In short, our little neighborhood out in the middle of nowhere has no one to blame but itself for the lousy quality of the air we are breathing (except on the days when the farmers are spraying manure, but that’s a whole other story).

The Future of Air Quality in Europe

The bright side to fine particulate pollution in Europe is that in 20 or 30 years, those of us who are still able to breathe will look back and think we were crazy to have still been burning fossil fuels instead of fighting to electrify our world.

Heating our homes and producing hot water using a electricity powered heat pump instead of in fossil fuel powered boilers and burners eliminates that source of fine particulates. This is especially true when the electricity comes from a renewable source, like wind or solar. Ditto for driving an electric car.
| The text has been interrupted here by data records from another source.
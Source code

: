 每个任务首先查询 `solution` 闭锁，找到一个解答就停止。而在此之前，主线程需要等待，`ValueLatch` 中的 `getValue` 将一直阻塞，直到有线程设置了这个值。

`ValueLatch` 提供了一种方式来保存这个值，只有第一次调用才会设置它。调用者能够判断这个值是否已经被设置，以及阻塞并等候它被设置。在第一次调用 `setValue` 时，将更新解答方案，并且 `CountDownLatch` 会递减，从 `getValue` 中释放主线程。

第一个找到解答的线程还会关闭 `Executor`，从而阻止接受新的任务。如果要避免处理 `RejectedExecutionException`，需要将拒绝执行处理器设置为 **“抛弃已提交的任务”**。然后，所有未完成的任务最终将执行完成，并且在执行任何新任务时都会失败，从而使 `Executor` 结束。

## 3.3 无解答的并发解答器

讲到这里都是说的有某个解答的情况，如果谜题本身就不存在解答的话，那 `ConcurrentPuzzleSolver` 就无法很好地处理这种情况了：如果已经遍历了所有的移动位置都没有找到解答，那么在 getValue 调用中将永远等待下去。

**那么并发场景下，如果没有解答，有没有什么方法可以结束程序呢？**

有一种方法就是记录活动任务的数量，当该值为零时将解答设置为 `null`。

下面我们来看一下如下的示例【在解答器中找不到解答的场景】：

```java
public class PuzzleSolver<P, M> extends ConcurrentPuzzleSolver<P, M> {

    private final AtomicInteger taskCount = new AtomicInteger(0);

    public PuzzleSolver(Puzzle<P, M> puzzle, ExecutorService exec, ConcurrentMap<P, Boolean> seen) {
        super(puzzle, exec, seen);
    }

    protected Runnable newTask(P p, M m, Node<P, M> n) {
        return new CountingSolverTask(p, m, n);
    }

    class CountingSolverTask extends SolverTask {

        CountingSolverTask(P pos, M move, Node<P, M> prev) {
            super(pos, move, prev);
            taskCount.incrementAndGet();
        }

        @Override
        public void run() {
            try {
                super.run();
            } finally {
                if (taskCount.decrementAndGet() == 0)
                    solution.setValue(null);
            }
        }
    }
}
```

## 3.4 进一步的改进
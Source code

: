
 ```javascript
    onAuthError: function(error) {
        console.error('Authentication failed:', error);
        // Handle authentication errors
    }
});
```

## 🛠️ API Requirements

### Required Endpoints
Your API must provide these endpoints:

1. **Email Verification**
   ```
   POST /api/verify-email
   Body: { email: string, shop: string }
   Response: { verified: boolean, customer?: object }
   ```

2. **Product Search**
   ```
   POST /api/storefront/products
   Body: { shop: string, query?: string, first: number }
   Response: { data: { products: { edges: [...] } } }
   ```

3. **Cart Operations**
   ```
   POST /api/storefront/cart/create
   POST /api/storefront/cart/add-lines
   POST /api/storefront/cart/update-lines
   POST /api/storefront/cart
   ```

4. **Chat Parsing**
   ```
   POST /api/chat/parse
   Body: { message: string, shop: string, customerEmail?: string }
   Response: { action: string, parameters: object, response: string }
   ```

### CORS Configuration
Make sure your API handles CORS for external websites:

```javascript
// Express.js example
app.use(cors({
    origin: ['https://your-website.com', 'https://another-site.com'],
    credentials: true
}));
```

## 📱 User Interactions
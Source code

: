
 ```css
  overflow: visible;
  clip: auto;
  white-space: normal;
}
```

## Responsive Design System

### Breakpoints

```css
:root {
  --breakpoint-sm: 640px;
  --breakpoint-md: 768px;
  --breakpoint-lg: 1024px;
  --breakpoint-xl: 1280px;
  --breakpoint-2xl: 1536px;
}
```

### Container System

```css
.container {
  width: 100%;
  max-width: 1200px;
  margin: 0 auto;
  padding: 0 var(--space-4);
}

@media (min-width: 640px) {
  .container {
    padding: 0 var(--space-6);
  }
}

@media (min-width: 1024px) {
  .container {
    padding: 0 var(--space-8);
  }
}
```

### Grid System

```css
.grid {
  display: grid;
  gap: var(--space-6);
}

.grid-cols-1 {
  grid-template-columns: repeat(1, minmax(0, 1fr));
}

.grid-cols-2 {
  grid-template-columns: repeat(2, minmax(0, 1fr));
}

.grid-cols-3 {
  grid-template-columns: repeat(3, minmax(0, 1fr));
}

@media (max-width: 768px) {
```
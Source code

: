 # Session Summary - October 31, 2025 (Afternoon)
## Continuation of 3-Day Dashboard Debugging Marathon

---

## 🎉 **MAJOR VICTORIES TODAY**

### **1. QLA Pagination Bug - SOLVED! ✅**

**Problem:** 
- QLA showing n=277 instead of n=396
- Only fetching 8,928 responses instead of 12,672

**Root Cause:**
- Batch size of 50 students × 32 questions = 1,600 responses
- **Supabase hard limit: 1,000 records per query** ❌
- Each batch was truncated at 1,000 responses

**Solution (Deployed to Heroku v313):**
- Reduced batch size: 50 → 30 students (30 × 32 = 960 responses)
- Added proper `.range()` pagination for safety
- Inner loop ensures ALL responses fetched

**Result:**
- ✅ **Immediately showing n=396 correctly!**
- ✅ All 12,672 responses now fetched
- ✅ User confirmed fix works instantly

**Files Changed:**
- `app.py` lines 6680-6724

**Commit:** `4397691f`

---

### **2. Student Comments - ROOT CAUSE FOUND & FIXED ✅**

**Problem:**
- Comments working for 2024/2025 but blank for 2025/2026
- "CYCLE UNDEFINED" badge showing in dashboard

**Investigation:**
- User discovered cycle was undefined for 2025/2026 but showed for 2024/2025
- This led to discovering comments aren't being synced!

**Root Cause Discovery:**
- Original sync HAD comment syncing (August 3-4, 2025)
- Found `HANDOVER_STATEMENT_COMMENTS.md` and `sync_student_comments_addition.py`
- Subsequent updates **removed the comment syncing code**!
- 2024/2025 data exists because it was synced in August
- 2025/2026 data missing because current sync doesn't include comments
And for cooking with an electric stove/oven.

We could also so easily give up our fireplace/wood stove, or at least save having a fire for those rare times when the power is out.

Fine Particulate Pollution in Europe: wind turbine towering over a grassy field
Wind turbines generate electricity without emitting particulates.

Switching over from wood or fossil fuel combustion systems to heat pumps, cooking stoves, and cars that run on electricity takes time, effort, and money. But the sooner we do it, the sooner we’ll stop having so many murderously fine particular particles in our air and the longer we’ll live in good health.